Podcasts Help with Complex Sales Cycles and Sales Training
According to Josh, It’s not easy to figure out if someone signed up or took the next step because of a specific episode. For companies with longer sales cycles, a regular podcast keeps your name top of your prospects’ minds.
But it’s not just about prospective customers. Often, you also build rapport with others in your company who listen to the show. Josh shares that the CEO of Tyfone eagerly awaits each episode and that they’ve also directed new hires to published episodes that showcase the company’s background and their approach to the market.
“It’s become a really cool tool for giving people insight into our mission, vision and values really easily. They can see it, they can feel it, and they can hear it on the podcast. If you want to hear what we’re thinking about, what we care about, or where we’re headed – it’s all on the podcast. And if you want to hear what our customers and our industry thinks of us and our space, the best way to do that is to go listen to the podcast. And a lot of times, depending on the role of the new hire, [the CEO will] pick out a couple of episodes for them.”

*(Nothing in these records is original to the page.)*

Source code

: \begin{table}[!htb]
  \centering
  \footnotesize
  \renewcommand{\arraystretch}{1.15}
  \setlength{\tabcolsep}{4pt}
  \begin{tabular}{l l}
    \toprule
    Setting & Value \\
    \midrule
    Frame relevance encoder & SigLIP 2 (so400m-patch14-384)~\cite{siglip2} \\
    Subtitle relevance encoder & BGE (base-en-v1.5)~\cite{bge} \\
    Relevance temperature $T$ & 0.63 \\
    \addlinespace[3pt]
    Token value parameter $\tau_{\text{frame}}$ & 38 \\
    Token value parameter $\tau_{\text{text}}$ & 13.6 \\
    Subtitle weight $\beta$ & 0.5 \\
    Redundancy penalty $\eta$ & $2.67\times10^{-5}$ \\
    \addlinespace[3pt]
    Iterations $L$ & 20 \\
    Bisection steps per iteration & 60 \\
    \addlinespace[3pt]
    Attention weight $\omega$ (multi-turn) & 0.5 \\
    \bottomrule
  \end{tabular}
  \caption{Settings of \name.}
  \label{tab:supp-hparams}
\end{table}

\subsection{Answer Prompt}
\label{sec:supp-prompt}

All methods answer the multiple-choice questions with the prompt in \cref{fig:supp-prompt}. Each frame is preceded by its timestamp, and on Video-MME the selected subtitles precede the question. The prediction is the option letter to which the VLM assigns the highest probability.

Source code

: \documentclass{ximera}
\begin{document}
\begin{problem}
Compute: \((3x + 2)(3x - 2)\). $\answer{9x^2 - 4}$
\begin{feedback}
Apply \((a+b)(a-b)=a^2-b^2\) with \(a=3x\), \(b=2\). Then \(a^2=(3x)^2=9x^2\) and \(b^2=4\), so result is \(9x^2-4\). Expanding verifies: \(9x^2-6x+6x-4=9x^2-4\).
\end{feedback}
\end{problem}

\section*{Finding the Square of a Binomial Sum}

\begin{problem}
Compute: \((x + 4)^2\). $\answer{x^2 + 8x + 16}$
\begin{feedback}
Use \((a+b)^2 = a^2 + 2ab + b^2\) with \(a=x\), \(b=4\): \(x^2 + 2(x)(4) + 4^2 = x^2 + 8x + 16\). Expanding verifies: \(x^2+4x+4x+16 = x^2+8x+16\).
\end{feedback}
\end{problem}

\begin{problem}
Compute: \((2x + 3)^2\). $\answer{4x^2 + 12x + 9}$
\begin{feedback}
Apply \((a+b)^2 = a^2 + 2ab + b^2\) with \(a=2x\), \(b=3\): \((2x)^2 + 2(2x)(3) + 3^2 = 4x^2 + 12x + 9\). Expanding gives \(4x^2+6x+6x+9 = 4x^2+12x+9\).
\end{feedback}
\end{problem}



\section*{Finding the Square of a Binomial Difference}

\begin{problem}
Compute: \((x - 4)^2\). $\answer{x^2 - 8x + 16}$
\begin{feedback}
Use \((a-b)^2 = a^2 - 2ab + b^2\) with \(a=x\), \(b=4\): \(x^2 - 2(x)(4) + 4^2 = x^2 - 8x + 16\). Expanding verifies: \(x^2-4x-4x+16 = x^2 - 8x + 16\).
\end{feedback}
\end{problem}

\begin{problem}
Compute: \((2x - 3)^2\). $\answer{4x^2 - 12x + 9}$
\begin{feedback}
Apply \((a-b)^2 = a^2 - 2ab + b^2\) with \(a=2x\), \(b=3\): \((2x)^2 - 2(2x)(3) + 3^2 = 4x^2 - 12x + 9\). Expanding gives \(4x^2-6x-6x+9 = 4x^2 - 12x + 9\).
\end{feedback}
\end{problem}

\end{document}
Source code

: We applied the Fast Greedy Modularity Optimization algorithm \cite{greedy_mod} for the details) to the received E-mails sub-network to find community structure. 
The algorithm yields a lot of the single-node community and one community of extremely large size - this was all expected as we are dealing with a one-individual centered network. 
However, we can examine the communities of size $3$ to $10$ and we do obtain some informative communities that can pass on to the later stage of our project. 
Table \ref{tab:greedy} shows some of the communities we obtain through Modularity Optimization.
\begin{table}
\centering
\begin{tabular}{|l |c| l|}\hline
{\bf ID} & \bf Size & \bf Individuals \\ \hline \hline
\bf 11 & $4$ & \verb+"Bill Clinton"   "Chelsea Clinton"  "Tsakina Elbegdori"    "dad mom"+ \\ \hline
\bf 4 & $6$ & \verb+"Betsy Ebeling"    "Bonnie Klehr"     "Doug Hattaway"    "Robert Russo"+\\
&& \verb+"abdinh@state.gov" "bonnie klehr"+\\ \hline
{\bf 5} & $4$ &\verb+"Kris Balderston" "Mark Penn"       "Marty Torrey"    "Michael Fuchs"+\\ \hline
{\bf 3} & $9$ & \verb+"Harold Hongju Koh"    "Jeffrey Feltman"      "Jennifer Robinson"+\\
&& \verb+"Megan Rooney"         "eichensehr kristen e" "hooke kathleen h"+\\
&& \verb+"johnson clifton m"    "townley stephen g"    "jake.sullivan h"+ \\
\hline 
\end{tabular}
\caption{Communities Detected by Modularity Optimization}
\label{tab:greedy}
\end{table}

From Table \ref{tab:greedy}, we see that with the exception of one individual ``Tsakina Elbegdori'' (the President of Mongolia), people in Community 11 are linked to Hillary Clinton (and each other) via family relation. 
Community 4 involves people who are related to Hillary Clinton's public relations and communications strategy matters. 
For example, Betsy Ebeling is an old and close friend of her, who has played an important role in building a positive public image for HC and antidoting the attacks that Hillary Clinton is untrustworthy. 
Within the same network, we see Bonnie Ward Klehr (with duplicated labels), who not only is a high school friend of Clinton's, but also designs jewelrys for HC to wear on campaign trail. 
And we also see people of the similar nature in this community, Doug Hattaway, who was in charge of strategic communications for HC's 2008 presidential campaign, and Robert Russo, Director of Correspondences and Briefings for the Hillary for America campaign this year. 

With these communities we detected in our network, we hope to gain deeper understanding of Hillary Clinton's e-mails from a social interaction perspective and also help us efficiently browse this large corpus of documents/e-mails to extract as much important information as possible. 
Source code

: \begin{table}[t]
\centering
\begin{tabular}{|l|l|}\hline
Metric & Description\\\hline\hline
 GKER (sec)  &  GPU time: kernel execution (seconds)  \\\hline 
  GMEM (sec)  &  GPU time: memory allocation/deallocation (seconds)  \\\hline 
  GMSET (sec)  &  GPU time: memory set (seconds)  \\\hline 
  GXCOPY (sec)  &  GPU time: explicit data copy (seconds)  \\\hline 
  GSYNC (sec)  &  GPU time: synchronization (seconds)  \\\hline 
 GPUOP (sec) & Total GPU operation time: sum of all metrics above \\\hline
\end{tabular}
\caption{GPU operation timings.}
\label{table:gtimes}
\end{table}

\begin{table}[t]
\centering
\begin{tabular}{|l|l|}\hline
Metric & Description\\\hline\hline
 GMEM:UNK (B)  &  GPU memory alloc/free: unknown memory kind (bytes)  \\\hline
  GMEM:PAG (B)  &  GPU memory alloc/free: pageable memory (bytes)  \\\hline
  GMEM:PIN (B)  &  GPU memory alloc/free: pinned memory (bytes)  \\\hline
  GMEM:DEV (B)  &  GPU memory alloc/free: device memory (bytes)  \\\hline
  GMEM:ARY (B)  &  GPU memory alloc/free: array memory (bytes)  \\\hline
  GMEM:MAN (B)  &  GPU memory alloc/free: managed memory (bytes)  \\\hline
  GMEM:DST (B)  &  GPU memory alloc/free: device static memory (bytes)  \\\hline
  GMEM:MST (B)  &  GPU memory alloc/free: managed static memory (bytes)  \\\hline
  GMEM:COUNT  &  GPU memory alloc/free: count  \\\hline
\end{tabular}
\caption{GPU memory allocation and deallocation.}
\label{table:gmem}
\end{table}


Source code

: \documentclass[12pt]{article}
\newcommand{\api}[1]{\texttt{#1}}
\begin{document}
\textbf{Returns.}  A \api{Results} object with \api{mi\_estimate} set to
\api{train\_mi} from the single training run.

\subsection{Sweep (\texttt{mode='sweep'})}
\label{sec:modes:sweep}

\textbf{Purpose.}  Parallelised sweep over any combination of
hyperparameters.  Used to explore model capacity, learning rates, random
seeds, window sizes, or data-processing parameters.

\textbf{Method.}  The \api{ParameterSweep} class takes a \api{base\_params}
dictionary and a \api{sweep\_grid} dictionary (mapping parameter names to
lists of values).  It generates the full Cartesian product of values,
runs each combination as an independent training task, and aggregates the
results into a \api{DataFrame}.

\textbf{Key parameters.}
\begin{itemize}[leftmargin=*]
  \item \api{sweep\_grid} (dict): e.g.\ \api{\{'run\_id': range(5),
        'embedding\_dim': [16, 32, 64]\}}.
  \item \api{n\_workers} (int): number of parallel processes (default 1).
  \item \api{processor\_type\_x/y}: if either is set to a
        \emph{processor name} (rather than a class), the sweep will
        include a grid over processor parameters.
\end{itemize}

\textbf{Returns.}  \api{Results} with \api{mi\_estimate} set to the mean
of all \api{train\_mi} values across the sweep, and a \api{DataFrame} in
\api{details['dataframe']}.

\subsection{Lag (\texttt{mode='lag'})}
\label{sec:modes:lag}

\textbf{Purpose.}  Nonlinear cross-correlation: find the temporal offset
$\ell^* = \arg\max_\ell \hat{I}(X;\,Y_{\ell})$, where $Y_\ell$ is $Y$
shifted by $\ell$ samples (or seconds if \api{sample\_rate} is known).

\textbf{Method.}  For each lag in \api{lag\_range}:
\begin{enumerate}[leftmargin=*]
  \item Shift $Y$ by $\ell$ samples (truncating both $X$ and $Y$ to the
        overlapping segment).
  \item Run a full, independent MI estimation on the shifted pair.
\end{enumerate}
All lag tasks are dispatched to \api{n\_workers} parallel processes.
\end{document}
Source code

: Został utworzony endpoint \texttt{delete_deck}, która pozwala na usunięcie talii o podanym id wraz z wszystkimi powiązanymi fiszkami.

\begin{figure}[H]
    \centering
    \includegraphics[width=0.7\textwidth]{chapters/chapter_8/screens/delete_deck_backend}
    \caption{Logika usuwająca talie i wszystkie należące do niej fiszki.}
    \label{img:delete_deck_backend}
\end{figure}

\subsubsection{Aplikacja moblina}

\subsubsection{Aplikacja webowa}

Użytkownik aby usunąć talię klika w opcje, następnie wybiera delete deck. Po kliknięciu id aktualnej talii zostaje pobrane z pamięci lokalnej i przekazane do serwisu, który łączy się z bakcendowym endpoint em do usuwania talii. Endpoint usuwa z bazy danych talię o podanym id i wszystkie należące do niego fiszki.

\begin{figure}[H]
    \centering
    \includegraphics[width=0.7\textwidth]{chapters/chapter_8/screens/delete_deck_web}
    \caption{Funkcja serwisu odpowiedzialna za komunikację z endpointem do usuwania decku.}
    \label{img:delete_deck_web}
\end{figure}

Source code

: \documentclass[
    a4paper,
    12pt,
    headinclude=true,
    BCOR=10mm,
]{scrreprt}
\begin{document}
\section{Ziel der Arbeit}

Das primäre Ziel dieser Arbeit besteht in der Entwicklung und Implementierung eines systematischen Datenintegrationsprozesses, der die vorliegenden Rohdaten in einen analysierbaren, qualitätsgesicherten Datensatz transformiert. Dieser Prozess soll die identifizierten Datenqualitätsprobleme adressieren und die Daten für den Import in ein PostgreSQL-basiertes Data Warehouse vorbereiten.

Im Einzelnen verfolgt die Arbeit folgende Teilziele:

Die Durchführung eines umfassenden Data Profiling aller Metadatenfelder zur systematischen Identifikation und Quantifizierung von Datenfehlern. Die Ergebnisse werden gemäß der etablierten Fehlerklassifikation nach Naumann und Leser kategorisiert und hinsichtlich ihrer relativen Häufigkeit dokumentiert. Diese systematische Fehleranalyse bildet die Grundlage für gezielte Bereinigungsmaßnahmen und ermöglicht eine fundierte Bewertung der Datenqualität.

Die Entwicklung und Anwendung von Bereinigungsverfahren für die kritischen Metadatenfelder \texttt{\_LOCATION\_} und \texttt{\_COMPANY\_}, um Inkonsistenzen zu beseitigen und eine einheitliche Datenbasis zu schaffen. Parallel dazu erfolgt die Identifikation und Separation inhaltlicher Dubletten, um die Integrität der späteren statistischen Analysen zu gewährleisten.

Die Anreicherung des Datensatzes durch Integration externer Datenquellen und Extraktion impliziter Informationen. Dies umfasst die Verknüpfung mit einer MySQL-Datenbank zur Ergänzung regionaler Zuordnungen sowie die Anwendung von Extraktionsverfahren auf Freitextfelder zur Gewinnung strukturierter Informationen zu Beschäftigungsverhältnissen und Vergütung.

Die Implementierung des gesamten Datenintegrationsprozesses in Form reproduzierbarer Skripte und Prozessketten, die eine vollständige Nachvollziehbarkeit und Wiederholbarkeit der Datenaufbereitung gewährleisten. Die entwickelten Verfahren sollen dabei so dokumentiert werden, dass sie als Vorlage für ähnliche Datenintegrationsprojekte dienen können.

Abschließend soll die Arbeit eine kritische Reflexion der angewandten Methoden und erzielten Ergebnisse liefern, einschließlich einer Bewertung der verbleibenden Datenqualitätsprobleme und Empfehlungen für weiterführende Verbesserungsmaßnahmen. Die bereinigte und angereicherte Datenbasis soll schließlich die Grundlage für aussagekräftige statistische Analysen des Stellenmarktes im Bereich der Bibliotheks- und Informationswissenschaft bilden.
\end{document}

Work with an Outside Agency to Make Podcast Production Simple
Since Josh and his team want to remain focused on content creation, they partner with Motion to keep them on track. This ensures that all their content is on-brand and removes the stress of production.
“We consider [Motion] a part of our team. We feel like our marketing team just got bigger when we hired you guys. And so Kevin got an opportunity to really immerse you in our brand, our culture, how we communicate, and then he gets to turn a lot over to you. So we get all of this great content and collateral. It’s super on-brand and helps us ingrain this message that we are thought leaders in our space. [The best part is that he] doesn’t have to put it all together. He just has to find the right places to add the podcast, the right times to distribute it and a way to weave it into the whole story that is Tyfone.”
You’re Building a Following Even if it Doesn’t Show up in Likes and Comments
It can be disheartening, especially as a new podcast host, to discover so few shares or comments that it makes it seem like no one is listening.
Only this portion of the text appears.